What the exercise asks: Look through the material for lines with the word "color", and copy each one.

::: Data for this task

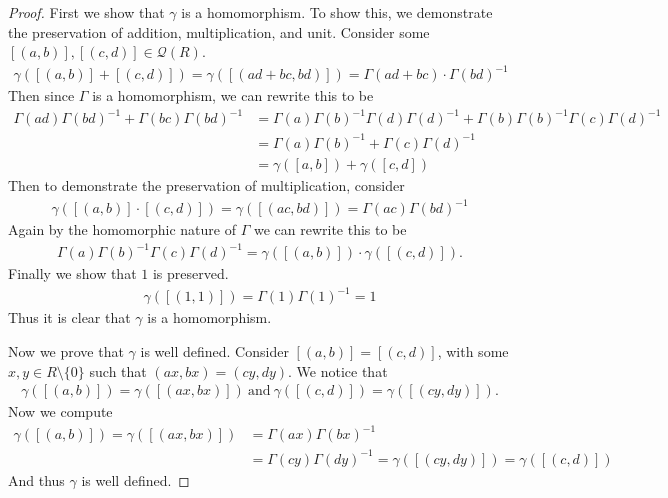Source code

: \documentclass[10pt]{amsart}
\newcommand{\ra}{\rightarrow}
\newenvironment{claim}[1]{\par\noindent\textit{Claim:}\space#1}{}
\begin{document}
\begin{proof}
  First we show that $\gamma$ is a homomorphism. To show this, we demonstrate
  the preservation of addition, multiplication, and unit. Consider some
  $[(a,b)],[(c,d)]\in\mathcal{Q}(R)$.
  \begin{align*}
    \gamma([(a,b)]+[(c,d)])=\gamma([(ad+bc,bd)])=\Gamma(ad+bc)\cdot{\Gamma(bd)}^{-1}
  \end{align*}
  Then since $\Gamma$ is a homomorphism, we can rewrite this to be
  \begin{align*}
    \Gamma(ad){\Gamma(bd)}^{-1}+\Gamma(bc){\Gamma(bd)}^{-1}&=
    \Gamma(a){\Gamma(b)}^{-1}\Gamma(d){\Gamma(d)}^{-1} +
    \Gamma(b){\Gamma(b)}^{-1}\Gamma(c){\Gamma(d)}^{-1}\\
    &=\Gamma(a){\Gamma(b)}^{-1}+\Gamma(c){\Gamma(d)}^{-1}\\
    &=\gamma([a,b])+\gamma([c,d])
  \end{align*}
  Then to demonstrate the preservation of multiplication, consider
  \begin{align*}
    \gamma([(a,b)]\cdot[(c,d)])=\gamma([(ac,bd)])=\Gamma(ac){\Gamma(bd)}^{-1}
  \end{align*}
  Again by the homomorphic nature of $\Gamma$ we can rewrite this to be
  \begin{align*}
    \Gamma(a){\Gamma(b)}^{-1}\Gamma(c){\Gamma(d)}^{-1}=\gamma([(a,b)])\cdot\gamma([(c,d)]).
  \end{align*}
  Finally we show that $1$ is preserved.
  \begin{align*}
    \gamma([(1,1)])=\Gamma(1){\Gamma(1)}^{-1}=1
  \end{align*}
  Thus it is clear that $\gamma$ is a homomorphism.

  Now we prove that $\gamma$ is well defined. Consider $[(a,b)]=[(c,d)]$, with
  some $x,y\in R\setminus\{0\}$ such that $(ax,bx)=(cy,dy)$. We notice that
  \begin{align*}
    \gamma([(a,b)])=\gamma([(ax,bx)])\ \text{and}\
    \gamma([(c,d)])=\gamma([(cy,dy)]).
  \end{align*}
  Now we compute
  \begin{align*}
    \gamma([(a,b)])=\gamma([(ax,bx)])&=\Gamma(ax){\Gamma(bx)}^{-1}\\
    &=\Gamma(cy){\Gamma(dy)}^{-1}=\gamma([(cy,dy)])=\gamma([(c,d)])
  \end{align*}
  And thus $\gamma$ is well defined.
\end{proof}
\end{document}
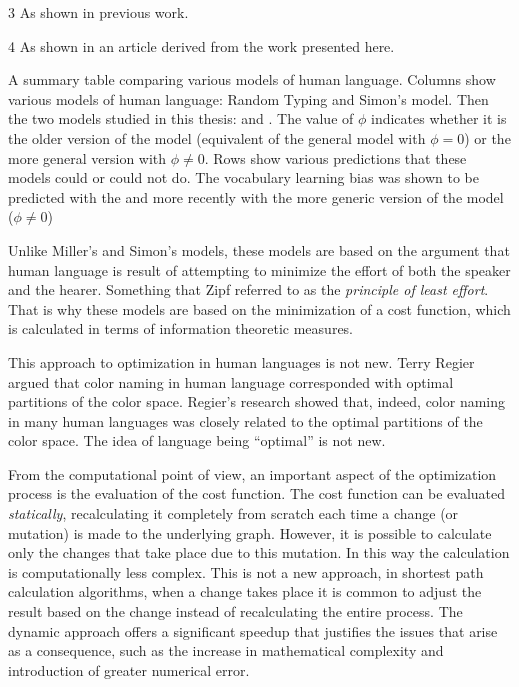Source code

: \begin{table}
\begin{adjustbox}{max width=\textwidth}
\begin{threeparttable}
\begin{tablenotes}
        \item [3] As shown in previous work. \cite{Ferrer2017a}
        \item [4] As shown in an article \cite{Carrera2021a} derived from the work presented here.
      \end{tablenotes}
    \end{threeparttable}
  \end{adjustbox}
  \caption{
    A summary table comparing various models of human language.
    Columns show various models of human language: Random Typing and Simon's model.
    Then the two models studied in this thesis: \firstm{} and \secondmodel{}.
    The value of $\phi$ indicates whether it is the older version of the model (equivalent of the general model with $\phi=0$) or the more general version with $\phi \neq 0$.
    Rows show various predictions that these models could or could not do.
    The vocabulary learning bias was shown to be predicted with the \firstmodel{} and more recently with the more generic version of the model ($\phi \neq 0$)
  }
  \label{tab:comparison_models}
\end{table}


Unlike Miller's and Simon's models, these models are based on the argument that human language is result of attempting to minimize the effort of both the speaker and the hearer. \cite{Ferrer2003a} \cite{Zipf1949a} Something that Zipf referred to as the \emph{principle of least effort}. That is why these models are based on the minimization of a cost function, which is calculated in terms of information theoretic measures.

This approach to optimization in human languages is not new.
Terry Regier argued \cite{Regier2007a} that color naming in human language corresponded with optimal partitions of the color space.
Regier's research showed that, indeed, color naming in many human languages was closely related to the optimal partitions of the color space.
The idea of language being ``optimal'' is not new.

From the computational point of view, an important aspect of the optimization process is the evaluation of the cost function.
The cost function can be evaluated \emph{statically}, recalculating it completely from scratch each time a change (or mutation) is made to the underlying graph.
However, it is possible to calculate only the changes that take place due to this mutation.
In this way the calculation is computationally less complex.
This is not a new approach, in shortest path calculation algorithms, when a change takes place it is common to adjust the result based on the change instead of recalculating the entire process. \cite{Buriol2003a}
The dynamic approach offers a significant speedup that justifies the issues that arise as a consequence, such as the increase in mathematical complexity and introduction of greater numerical error.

::::::

Result for this exercise:
Terry Regier argued \cite{Regier2007a} that color naming in human language corresponded with optimal partitions of the color space.
Regier's research showed that, indeed, color naming in many human languages was closely related to the optimal partitions of the color space.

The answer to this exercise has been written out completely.